Google has global backbone and load balancing stack that provides low latency and reliability
Best for
- GKE autopilot manages nodes, security baselines and scaling from manifests with strong SRE defaults
- Managed Instance Groups that need autohealing and autoscaling with multizone coverage.
- Sophisticated Cloud load balancing (L7/L4 global, regional, or cross region load balancing is available)
- Network service tiers. Google has two network service tiers. Choose Premium which uses google backbone for low latency or Staandard for cost effciency
Trade Offs
- GKE abstracts away the nodes in autopilot which is good for ops but less control for someone who require any niche tuning
- GCE is a hyperscaler, which means it requires a learning curve to function effectively.

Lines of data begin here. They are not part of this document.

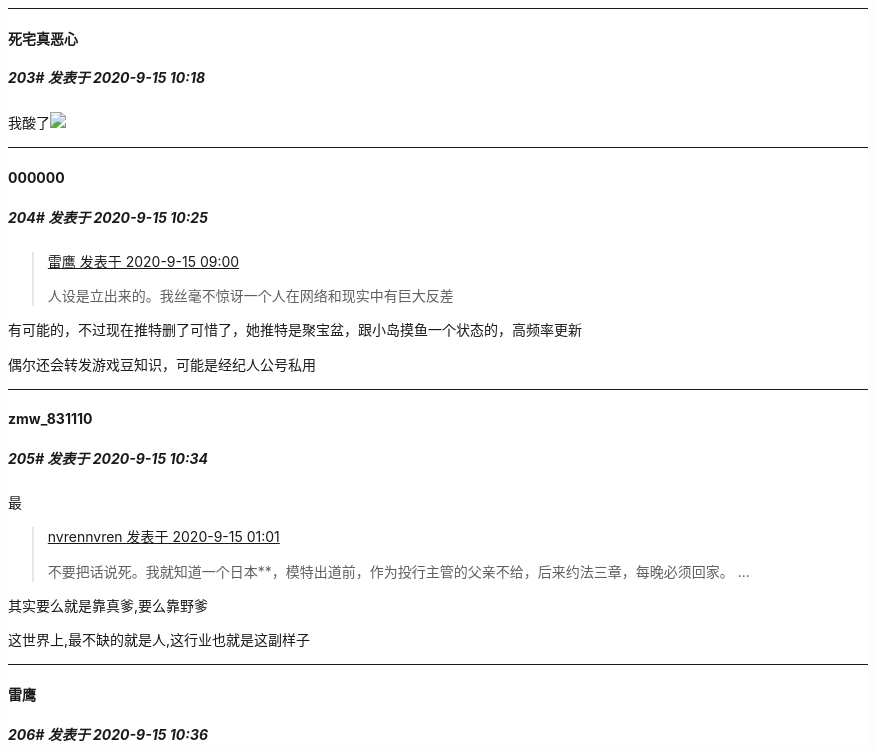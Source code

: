 



-----

####  死宅真恶心  
##### 203#       发表于 2020-9-15 10:18




我酸了<img src="https://static.saraba1st.com/image/smiley/face2017/001.png" referrerpolicy="no-referrer">







-----

####  000000  
##### 204#       发表于 2020-9-15 10:25



<blockquote><a href="httphttps://bbs.saraba1st.com/2b/forum.php?mod=redirect&amp;goto=findpost&amp;pid=48739154&amp;ptid=1959827" target="_blank">雷鹰 发表于 2020-9-15 09:00</a>

人设是立出来的。我丝毫不惊讶一个人在网络和现实中有巨大反差</blockquote>
有可能的，不过现在推特删了可惜了，她推特是聚宝盆，跟小岛摸鱼一个状态的，高频率更新


偶尔还会转发游戏豆知识，可能是经纪人公号私用







-----

####  zmw_831110  
##### 205#       发表于 2020-9-15 10:34

最


<blockquote><a href="httphttps://bbs.saraba1st.com/2b/forum.php?mod=redirect&amp;goto=findpost&amp;pid=48738066&amp;ptid=1959827" target="_blank">nvrennvren 发表于 2020-9-15 01:01</a>

不要把话说死。我就知道一个日本**，模特出道前，作为投行主管的父亲不给，后来约法三章，每晚必须回家。 ...</blockquote>
其实要么就是靠真爹,要么靠野爹

 这世界上,最不缺的就是人,这行业也就是这副样子







-----

####  雷鹰  
##### 206#       发表于 2020-9-15 10:36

- Some services and features vary by region so plan the region strategy before hand and see if you have all the features that you need in the region that you need.
Notable features
- Custom machine types and Instance templates
- Autopilot/Standard, node pools, regional clusters, Workload Identity
- Cloud Load Balancing, managed databases
- Network tiers that is premium and standard
Cost posture
There are good options to optimize steady state with committed use discounts for the google compute engine and other services. Network egress and LB usage are the major cost levers.

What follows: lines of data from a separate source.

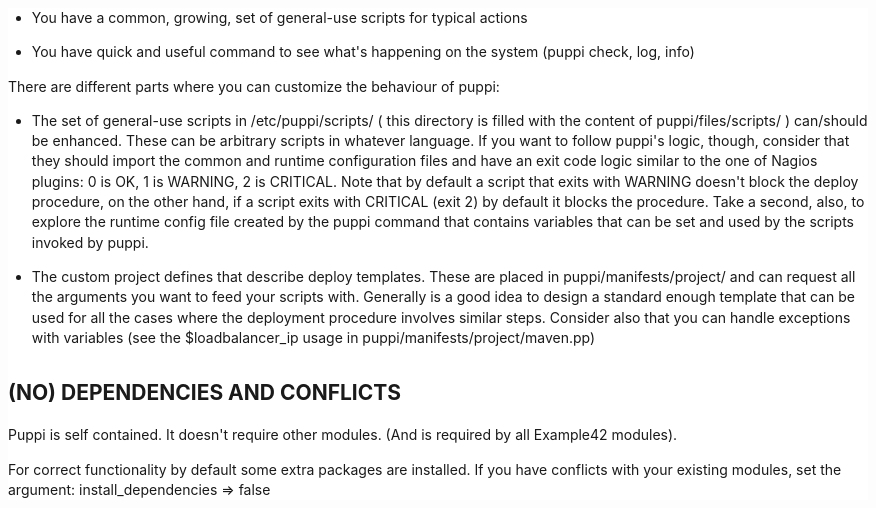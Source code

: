 * You have a common, growing, set of general-use scripts for typical actions

* You have quick and useful command to see what's happening on the system (puppi check, log, info)

There are different parts where you can customize the behaviour of puppi:

* The set of general-use scripts in /etc/puppi/scripts/ ( this directory is filled with the content
  of puppi/files/scripts/ ) can/should be enhanced. These can be arbitrary scripts in whatever
  language. If you want to follow puppi's logic, though, consider that they should import the
  common and runtime configuration files and have an exit code logic similar to the one of
  Nagios plugins: 0 is OK, 1 is WARNING, 2 is CRITICAL. Note that by default a script that 
  exits with WARNING doesn't block the deploy procedure, on the other hand, if a script exits
  with CRITICAL (exit 2) by default it blocks the procedure.
  Take a second, also, to explore the runtime config file created by the puppi command that
  contains variables that can be set and used by the scripts invoked by puppi.

* The custom project defines that describe deploy templates. These are placed in
  puppi/manifests/project/ and can request all the arguments you want to feed your scripts with.
  Generally is a good idea to design a standard enough template that can be used for all the 
  cases where the deployment procedure involves similar steps. Consider also that you can handle
  exceptions with variables (see the $loadbalancer_ip usage in puppi/manifests/project/maven.pp)


## (NO) DEPENDENCIES AND CONFLICTS
Puppi is self contained. It doesn't require other modules.
(And is required by all Example42 modules).

For correct functionality by default some extra packages are installed.
If you have conflicts with your existing modules, set the argument:
  install_dependencies => false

Migration from Digital Ocean
- Create all the VPC/subnets/firewalls and then create instance templates. rsync snapshots to cloud storage and restore, front Cloud Load Blancing and test multi zone failover
- When running the Google Kubernets Cluster decide if you want to go the Automatic route or the Standard route. Then containerize the apps, set resource requests and limits, use the GCLB Ingress and lastly bind the service accounts using workload identity
- Choose the premium or standard network tier according to your requirements

Microsoft Azure
Azure VMs and AKS that is mananged Kuberenetes form Azure serve enterprises and hybrid shops well
You have a strong Windows integration apart from all the other Linux VMs and services that other hyperscalers are offering with rich networking and broad compliance
Azure is more focused towards enterprises than startups and small companies
There are Load balancing options available as well with LB, and managed databases that cover common SaaS needs
Best for
Enterprises that need granular policy control, teams that are leaning on AKS, managed disks and Azure networking portfolio
Strengths
- Deep Windows integration with enterprise identity alignment, AKS offloads cluster ops
- Mature laod balancing stack, Azure load balancer
- Broad managed database options
Trade Offs
- Console terminology is complex
- Some services are region specific
- Cost tuning requires attention to VM famalies, disks, outbound data etc. There are a lot of options and if not chosen properly this could run up the cost and fast
Notable features
- Azure VMs both Linux and Windows, Managed disks, Networking
- AKS with automatic upgrades, node pools, autoscaling. App gateway Ingress controller for AKS
- Layered LB options + WAF with Application gateway.
Cost posture
Azure has a wide variety of instance types and costs associated with it. If not chosen properly the cost can run up fast.
There are a lot of different varieties of instance types and services and a learning curve is required to be properly able to configure the system.
Although you can reserve the instances to save some costs but careful planning is required.